Security

Summary

The Telemy project has undergone three major security review cycles. The first was a code review of telemy-v0.0.3 on 2026-02-28 that identified 15 findings (3 critical, 7 important, 5 minor) focused on the Rust obs-telemetry-bridge and Go control plane. All 15 findings were resolved by 2026-03-02 through a concentrated backend hardening session, including fixing a NULL DACL on the IPC named pipe, eliminating plaintext token logging, and switching idempotency keys to UUID v4. A separate code review of commit 9f8fa7f on 2026-03-01 approved the aegis_client module extraction with one required action (idempotency key format) and noted systematic Mutex poisoning recovery as a best-practice improvement.

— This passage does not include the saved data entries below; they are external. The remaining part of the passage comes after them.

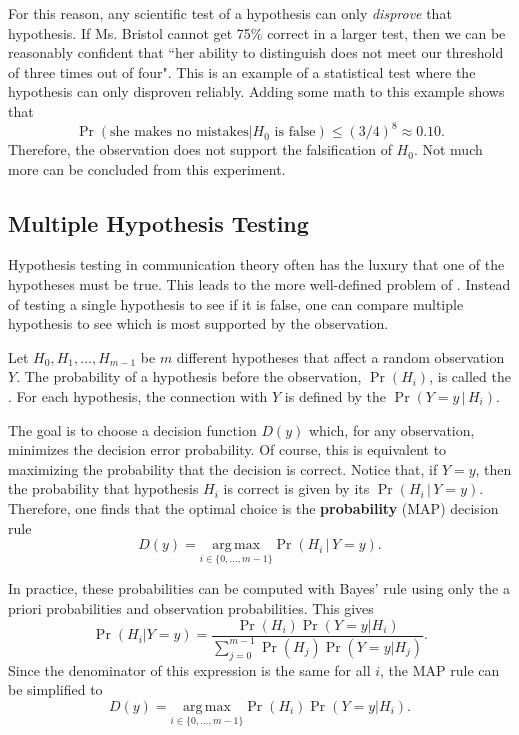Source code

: For this reason, any scientific test of a hypothesis can only \emph{disprove} that hypothesis.
If Ms. Bristol cannot get 75\% correct in a larger test, then we can be reasonably confident that ``her ability to distinguish does not meet our threshold of three times out of four".
This is an example of a  statistical test where the hypothesis can only disproven reliably.
Adding some math to this example shows that
\[ \Pr (\text{she makes no mistakes} | H_0 \text{ is false}) \leq (3/4)^8 \approx 0.10. \]
Therefore, the observation does not support the falsification of $H_0$.
Not much more can be concluded from this experiment.

\subsection{Multiple Hypothesis Testing}

Hypothesis testing in communication theory often has the luxury that one of the hypotheses must be true.
This leads to the more well-defined problem of .
Instead of testing a single hypothesis to see if it is false, one can compare multiple hypothesis to see which is most supported by the observation.

Let $H_0,H_1,\ldots,H_{m-1}$ be $m$ different hypotheses that affect a random observation $Y$.
The probability of a hypothesis before the observation, $\Pr(H_i)$, is called the .
For each hypothesis, the connection with $Y$ is defined by the  $\Pr (Y=y \, | \, H_i)$.

The goal is to choose a decision function $D(y)$ which, for any observation, minimizes the decision error probability.
Of course, this is equivalent to maximizing the probability that the decision is correct.
Notice that, if $Y=y$, then the probability that hypothesis $H_i$ is correct is given by its  $\Pr (H_i \, | \, Y=y )$.
Therefore, one finds that the optimal choice is the  \textbf{probability} (MAP) decision rule 
\[ D(y) = \underset{i\in\{0,\ldots,m-1\}}{\mathrm{arg\,max}} \Pr( H_i \, |  \, Y=y). \]

In practice, these probabilities can be computed with Bayes' rule using only the a priori probabilities and observation probabilities.
This gives
\[ \Pr \left(H_i | Y=y \right) =
\frac{\Pr(H_i) \Pr (Y=y | H_i) }{\sum_{j=0}^{m-1} \Pr(H_j) \Pr (Y=y | H_j)}. \]
Since the denominator of this expression is the same for all $i$, the MAP rule can be simplified to
\[ D(y) = \underset{i\in\{0,\ldots,m-1\}}{\mathrm{arg\,max}} \Pr(H_i) \Pr (Y=y | H_i). \]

The second major audit was the Codex 5.3 refactor audit of telemy-v0.0.4 on 2026-03-10, which scanned the C++ OBS plugin, Go control plane, and srtla-fork/srtla-receiver-fork repos. It produced 24 findings across 6 categories (security, architecture, code quality, modernization, technical debt, cross-repo consistency). An Opus 4.6 peer review verified each finding against source code, adjusted severities (mostly downward due to deployment context like Cloudflare TLS and EC2 security groups), and added 9 new findings the Codex scan missed — including the relayCache secret re-introduction after hardening, SRT port default mismatch (9000 vs 5000), and zero C++ test coverage.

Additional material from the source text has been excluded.